0

I have two columns. One that has several duplicate values (col A) (like 10, 10, 20, 5, 10, 20, etc...). The other (col B) is a binary (0/1) variable. I need to get R to first sort the first column A, if necessary, and then look at all the duplicate values, and their corresponding values in the second column, B. Then, for each set of duplicate values in col A, I need to sum the values in col B. So, if there are 5 10s in col A, then I need to sum the 1s in col B associated with each of these 5 10s.

How do I do this?

Thanks.

user2714330
  • 123
  • 1
  • 2
  • 7
  • 3
    Please take the time to create a [reproducible example](http://stackoverflow.com/questions/5963269/how-to-make-a-great-r-reproducible-example). Include sample input and desired output.

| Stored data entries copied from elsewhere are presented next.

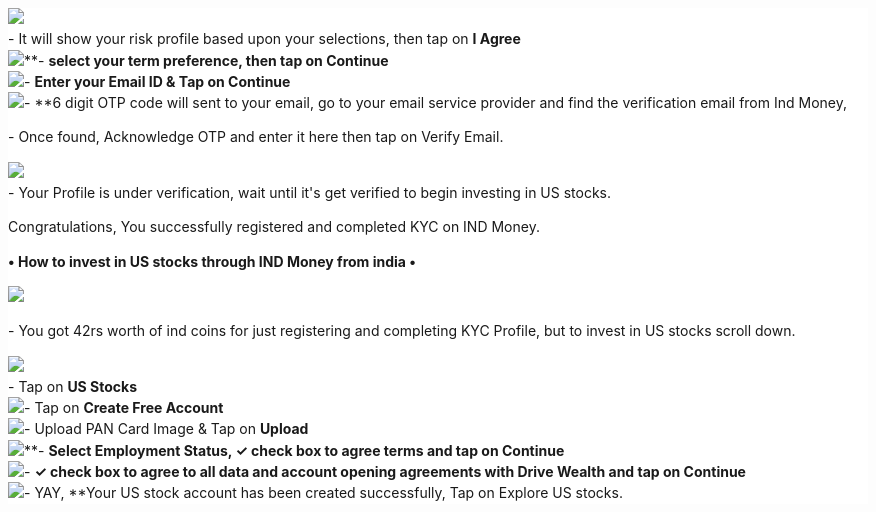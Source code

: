 [![](https://lh3.googleusercontent.com/-G_VJIOyFcGQ/YREKw5RkX3I/AAAAAAAAGQI/ILU8-A-HsGgpGlPU9RR5ZSkkQiGRBRetQCLcBGAsYHQ/s1600/1628506815205127-25.png)](https://lh3.googleusercontent.com/-G_VJIOyFcGQ/YREKw5RkX3I/AAAAAAAAGQI/ILU8-A-HsGgpGlPU9RR5ZSkkQiGRBRetQCLcBGAsYHQ/s1600/1628506815205127-25.png)  
\- It will show your risk profile based upon your selections, then tap on **I Agree**  
[![](https://lh3.googleusercontent.com/-9r89C6pO1P0/YREKvlPG9zI/AAAAAAAAGQE/FTCrBK3JCHUf8s09xnYAcQgKlgWbxu7_QCLcBGAsYHQ/s1600/1628506806092988-26.png)](https://lh3.googleusercontent.com/-9r89C6pO1P0/YREKvlPG9zI/AAAAAAAAGQE/FTCrBK3JCHUf8s09xnYAcQgKlgWbxu7_QCLcBGAsYHQ/s1600/1628506806092988-26.png)**\- **select your term preference, then tap on **Continue**  
[![](https://lh3.googleusercontent.com/-pxvLnrtN_DU/YREKtQtg94I/AAAAAAAAGQA/kuCMm6lP8nwAfS0dpZ0ssAE4nPcCx1GlwCLcBGAsYHQ/s1600/1628506799082604-27.png)](https://lh3.googleusercontent.com/-pxvLnrtN_DU/YREKtQtg94I/AAAAAAAAGQA/kuCMm6lP8nwAfS0dpZ0ssAE4nPcCx1GlwCLcBGAsYHQ/s1600/1628506799082604-27.png)**\- **Enter your Email ID & Tap on **Continue**  
[![](https://lh3.googleusercontent.com/-33jXzKkWL-E/YREKrphAtwI/AAAAAAAAGP8/i5QDcJ_wyvcfM9I9uq3_hFWNQWrD0C-KgCLcBGAsYHQ/s1600/1628506792517579-28.png)](https://lh3.googleusercontent.com/-33jXzKkWL-E/YREKrphAtwI/AAAAAAAAGP8/i5QDcJ_wyvcfM9I9uq3_hFWNQWrD0C-KgCLcBGAsYHQ/s1600/1628506792517579-28.png)**\- **6 digit OTP code will sent to your email, go to your email service provider and find the verification email from Ind Money,   
  
\- Once found, Acknowledge OTP and enter it here then tap on Verify Email.  
  
[![](https://lh3.googleusercontent.com/-jNuxaJMZtek/YREKp6V8LII/AAAAAAAAGP0/upPzdOcCEP0oEWfBN49j24Szl07ZTyocACLcBGAsYHQ/s1600/1628506776374009-29.png)](https://lh3.googleusercontent.com/-jNuxaJMZtek/YREKp6V8LII/AAAAAAAAGP0/upPzdOcCEP0oEWfBN49j24Szl07ZTyocACLcBGAsYHQ/s1600/1628506776374009-29.png)  
\- Your Profile is under verification, wait until it's get verified to begin investing in US stocks.  
  
Congratulations, You successfully registered and completed KYC on IND Money.  
  
**• How to invest in US stocks through IND Money from india •**  
  
[![](https://lh3.googleusercontent.com/-iv4pfmf0klM/YREKlwccikI/AAAAAAAAGPs/-jhKboM82Hgf-RaOse_OnKBvJXyCn2c3QCLcBGAsYHQ/s1600/1628506768594677-30.png)](https://lh3.googleusercontent.com/-iv4pfmf0klM/YREKlwccikI/AAAAAAAAGPs/-jhKboM82Hgf-RaOse_OnKBvJXyCn2c3QCLcBGAsYHQ/s1600/1628506768594677-30.png)  
  
\- You got 42rs worth of ind coins for just registering and completing KYC Profile, but to invest in US stocks scroll down.  
  
[![](https://lh3.googleusercontent.com/-7kdFxwOxFAg/YREKj8_iLtI/AAAAAAAAGPo/UtITcVIQALw7dgp69atDN0ZoGPPDsQVPgCLcBGAsYHQ/s1600/1628506761125401-31.png)](https://lh3.googleusercontent.com/-7kdFxwOxFAg/YREKj8_iLtI/AAAAAAAAGPo/UtITcVIQALw7dgp69atDN0ZoGPPDsQVPgCLcBGAsYHQ/s1600/1628506761125401-31.png)  
\- Tap on **US Stocks**  
[![](https://lh3.googleusercontent.com/-T0fEaCRZEeA/YREKhgKGZeI/AAAAAAAAGPg/zFgv4tlYcnINsq8ule8B5JySDfFqYRYhACLcBGAsYHQ/s1600/1628506750461516-32.png)](https://lh3.googleusercontent.com/-T0fEaCRZEeA/YREKhgKGZeI/AAAAAAAAGPg/zFgv4tlYcnINsq8ule8B5JySDfFqYRYhACLcBGAsYHQ/s1600/1628506750461516-32.png)\- Tap on **Create Free Account**  
[![](https://lh3.googleusercontent.com/-Up5Bpm_yeMM/YREKfcOaSrI/AAAAAAAAGPY/Id4EwQ-WzOwDCu-pds5bo-4wGwiv8MOugCLcBGAsYHQ/s1600/1628506735618736-33.png)](https://lh3.googleusercontent.com/-Up5Bpm_yeMM/YREKfcOaSrI/AAAAAAAAGPY/Id4EwQ-WzOwDCu-pds5bo-4wGwiv8MOugCLcBGAsYHQ/s1600/1628506735618736-33.png)\- Upload PAN Card Image & Tap on **Upload**  
[![](https://lh3.googleusercontent.com/-j0GQ-oYBZd8/YREKbgDWQBI/AAAAAAAAGPU/Ob-0_R11nJATOR-8ZdwecS3rwBnKlhk_ACLcBGAsYHQ/s1600/1628506722725676-34.png)](https://lh3.googleusercontent.com/-j0GQ-oYBZd8/YREKbgDWQBI/AAAAAAAAGPU/Ob-0_R11nJATOR-8ZdwecS3rwBnKlhk_ACLcBGAsYHQ/s1600/1628506722725676-34.png)**\- **Select Employment Status, ✓ check box to agree terms and tap on **Continue**  
[![](https://lh3.googleusercontent.com/-DjvEsh3Usxw/YREKYnhGqQI/AAAAAAAAGPQ/AniPH_4pcgQHwYa-4qm8P8KP319jhYNuACLcBGAsYHQ/s1600/1628506715631445-35.png)](https://lh3.googleusercontent.com/-DjvEsh3Usxw/YREKYnhGqQI/AAAAAAAAGPQ/AniPH_4pcgQHwYa-4qm8P8KP319jhYNuACLcBGAsYHQ/s1600/1628506715631445-35.png)**\- **✓ check box to agree to all data and account opening agreements with Drive Wealth and tap on **Continue**  
[![](https://lh3.googleusercontent.com/-m_NTsn3_7gw/YREKWt4ZNtI/AAAAAAAAGPM/U2UaLPNlBEofzOYkxBmgjg2TnksLaR6OACLcBGAsYHQ/s1600/1628506705623645-36.png)](https://lh3.googleusercontent.com/-m_NTsn3_7gw/YREKWt4ZNtI/AAAAAAAAGPM/U2UaLPNlBEofzOYkxBmgjg2TnksLaR6OACLcBGAsYHQ/s1600/1628506705623645-36.png)**\- YAY, **Your US stock account has been created successfully, Tap on Explore US stocks.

Show any code that you may have tried so far and describe exactly where you are getting stuck. – MrFlick Jun 19 '15 at 15:24

2 Answers2

3

You want an aggregation:

aggregate(B~A, df, FUN=sum)
Neal Fultz
  • 9,282
  • 1
  • 39
  • 60
0
df = data.frame(A = c(5,10, 5, 10), B=c(0,1,1,1))
tapply(df$B, df$A, sum)
#  5 10 
#  1  2 

the solution by Neal presents the result in a nicer way:

aggregate(B~A, df, FUN=sum)
#    A B
# 1  5 1
# 2 10 2
mts
  • 2,160
  • 2
  • 24
  • 34